Day Two – The Seven Pillars

 

Living an athletic life is the backbone of living a high-performance life. What does this mean?… Well, I want you to unleash your inner athlete, be functionally fit, be supremely capable, body confident and have a great-looking, well-proportioned body that looks natural and healthy and not look like you live in the gym. I want you to feel the mind-body connection top athletes, ballerinas, and fighters feel, and I want you to feel totally at one with yourself, connected in mind, body and spirit. I use the term athletic life to describe all of the above, and living the athletic life is not only the tagline to my brand, but it’s a reality that is possible for all of us.

The way I see it, there are seven pillars to athleticism. Programming ALL seven pillars into your life will unlock your innate athletic nature, get the best overall results and will make exercise more fun for you.

1.     Strength

2.     Endurance

3.     Mobility

4.     Power

5.     Balance

6.     Agility

7.     Skill

As we have all differing genetics and sporting & training history, different goals, and take advice from different sources, the chances are some of your athletic pillars are currently very secure, while others are… let’s say… a little wobbly!

The personal training industry and general gym culture place far too much emphasis on strength, calorie burn and body composition, so agility, coordination and balance are often totally neglected, and skill development is vastly under-promoted.

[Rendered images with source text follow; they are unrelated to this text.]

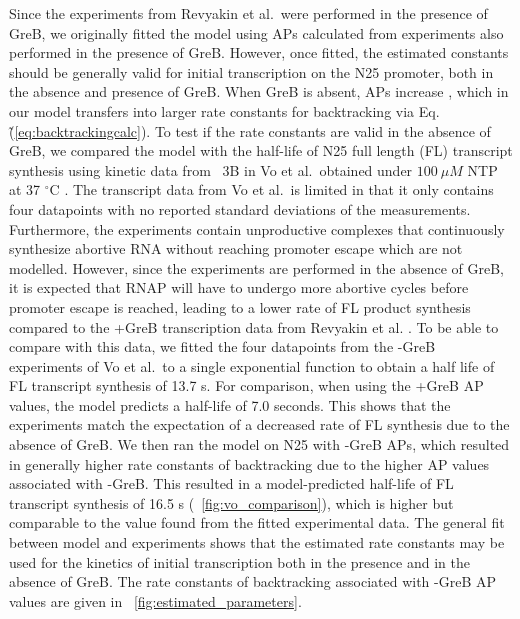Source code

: Since the experiments from Revyakin et al.\ were performed in the presence of
GreB, we originally fitted the model using APs calculated from experiments
also performed in the presence of GreB. However, once fitted, the estimated
constants should be generally valid for initial transcription on the N25
promoter, both in the absence and presence of GreB. When GreB is absent, APs
increase \cite{hsu_initial_2006}, which in our model transfers into larger
rate constants for backtracking via Eq.\~(\ref{eq:backtrackingcalc}). To test
if the rate constants are valid in the absence of GreB, we compared the model
with the half-life of N25 full length (FL) transcript synthesis using kinetic
data from \FIG~3B in Vo et al.\, obtained under $100\ \mu M$ NTP at 37
$^{\circ}$C \cite{vo_vitro_2003-1}. The transcript data from Vo et al.\ is
limited in that it only contains four datapoints with no reported standard
deviations of the measurements. Furthermore, the experiments contain
unproductive complexes that continuously synthesize abortive RNA without
reaching promoter escape \cite{vo_vitro_2003-1} which are not modelled.
However, since the experiments are performed in the absence of GreB, it is
expected that RNAP will have to undergo more abortive cycles before promoter
escape is reached, leading to a lower rate of FL product synthesis compared to
the +GreB transcription data from Revyakin et al.
\cite{revyakin_abortive_2006}. To be able to compare with this data, we fitted
the four datapoints from the -GreB experiments of Vo et al.\ to a single
exponential function to obtain a half life of FL transcript synthesis of 13.7
s. For comparison, when using the +GreB AP values, the model predicts a
half-life of 7.0 seconds. This shows that the experiments match the
expectation of a decreased rate of FL synthesis due to the absence of GreB. We
then ran the model on N25 with -GreB APs, which resulted in generally higher
rate constants of backtracking due to the higher AP values associated with
-GreB. This resulted in a model-predicted half-life of FL transcript synthesis
of 16.5 s (\FIG~\ref{fig:vo_comparison}), which is higher but comparable to
the value found from the fitted experimental data. The general fit between
model and experiments shows that the estimated rate constants may be used for
the kinetics of initial transcription both in the presence and in the absence
of GreB. The rate constants of backtracking associated with -GreB AP values
are given in \FIG~\ref{fig:estimated_parameters}.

Any given sport, activity, movement pattern or exercise can have multiple pillars as benefits, but this very much depends on how it’s done. The technique, tempo, range of movement and current ability level are all variables.

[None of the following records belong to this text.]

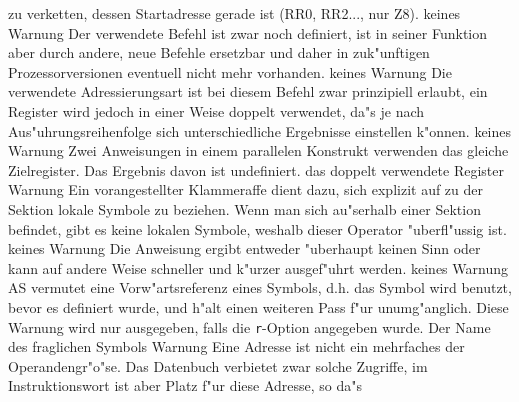 \documentclass[12pt,a4paper,twoside]{report}
\newcommand{\tty}[1]{{\tt #1}}
\newcommand{\asname}{AS}
\begin{document}
\begin{description}
{                zu verketten, dessen Startadresse gerade ist (RR0, RR2...,
                nur Z8).}
               {keines}
               {Warnung}
               {Der verwendete Befehl ist zwar noch
                definiert, ist in seiner Funktion aber durch andere,
                neue Befehle ersetzbar und daher in zuk"unftigen
                Prozessorversionen eventuell nicht mehr vorhanden.}
               {keines}
               {Warnung}
               {Die verwendete Adressierungsart ist bei
                diesem Befehl zwar prinzipiell erlaubt, ein Register
                wird jedoch in einer Weise doppelt verwendet, da"s je
                nach Aus"uhrungsreihenfolge sich unterschiedliche
                Ergebnisse einstellen k"onnen.}
               {keines}
               {Warnung}
               {Zwei Anweisungen in einem parallelen Konstrukt verwenden
                das gleiche Zielregister.  Das Ergebnis davon ist undefiniert.}
               {das doppelt verwendete Register}
               {Warnung}
               {Ein vorangestellter Klammeraffe dient
                dazu, sich explizit auf zu der Sektion lokale Symbole
                zu beziehen.  Wenn man sich au"serhalb einer Sektion
                befindet, gibt es keine lokalen Symbole, weshalb dieser
                Operator "uberfl"ussig ist.}
               {keines}
               {Warnung}
               {Die Anweisung ergibt entweder "uberhaupt
                keinen Sinn oder kann auf andere Weise schneller und k"urzer
                ausgef"uhrt werden.}
               {keines}
               {Warnung}
               {\asname{} vermutet eine Vorw"artsreferenz eines
                Symbols, d.h. das Symbol wird benutzt, bevor es definiert
                wurde, und h"alt einen weiteren Pass f"ur unumg"anglich.
                Diese Warnung wird nur ausgegeben, falls die \tty{r}-Option
                angegeben wurde.}
               {Der Name des fraglichen Symbols}
               {Warnung}
               {Eine Adresse ist nicht ein mehrfaches der
                Operandengr"o"se.  Das Datenbuch verbietet zwar solche Zugriffe,
                im Instruktionswort ist aber Platz f"ur diese Adresse, so da"s
}
\end{description}
\end{document}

Let’s look at the deep bodyweight squat. It develops hip mobility and strength in your legs (primarily quads), glutes, core and lower back. If you do 200 of them right now, it will become a muscular endurance exercise… but do 10 of them slowly while holding a fully-grown labrador above your head, and it would be a strength exercise with an additional focus on your ankles, core and shoulders.

Ditch the Lab, hold a 60kg barbell behind your back, and double the speed of movement with a smaller range of movement; then, it becomes a classic quad power development exercise.

If you’ve never done a squat before, then just doing 3 sets of 10 with no weight and 100% perfect form is actually more of a coordination/skill and potentially a mobility exercise more than anything else. Or do a set of normal squats standing on a gym ball (please don’t); then suddenly the squats become a balance and inner-thigh endurance exercise primarily. (Due to the angle of your feet on the ball, you have to squeeze the legs together to stop falling off.)

Also, the order you have a set of squats in your program directly affects the main outcome. If you have done 20 minutes of heavy Good Mornings’ (an advanced exercise that targets the posterior chain muscles – lower back, hamstrings and glutes) and then you do a set of normal barbell squats at an average weight, the posterior muscles  *(as they have been pre-fatigued) will be forced to work crazy hard, so in this case, squats will not really get a chance to work your quads at all! And it’ll be more like a Romanian Deadlift.

 

Exercise Programming

My rather long-winded point is that doing a set of any particular exercise can have a plethora of different nuanced outcomes depending on an eclectic range of variables.. and we didn’t even get into feet position!  That’s why when developing your own exercise program takes some thought. How fitness coaches map out training plans for their clients is called ‘Exercise Programming’, and I’ll share my ten golden principles on that next week (Lesson 10).

The quality of your exercise programming is what separates world-class training from just working out. First things first, though, for the next seven days, we shall take a peek into each of these athletic pillars and look a little at the theory behind why they are so important… it’s only when we understand all the pillars we can start to make the best exercise choices.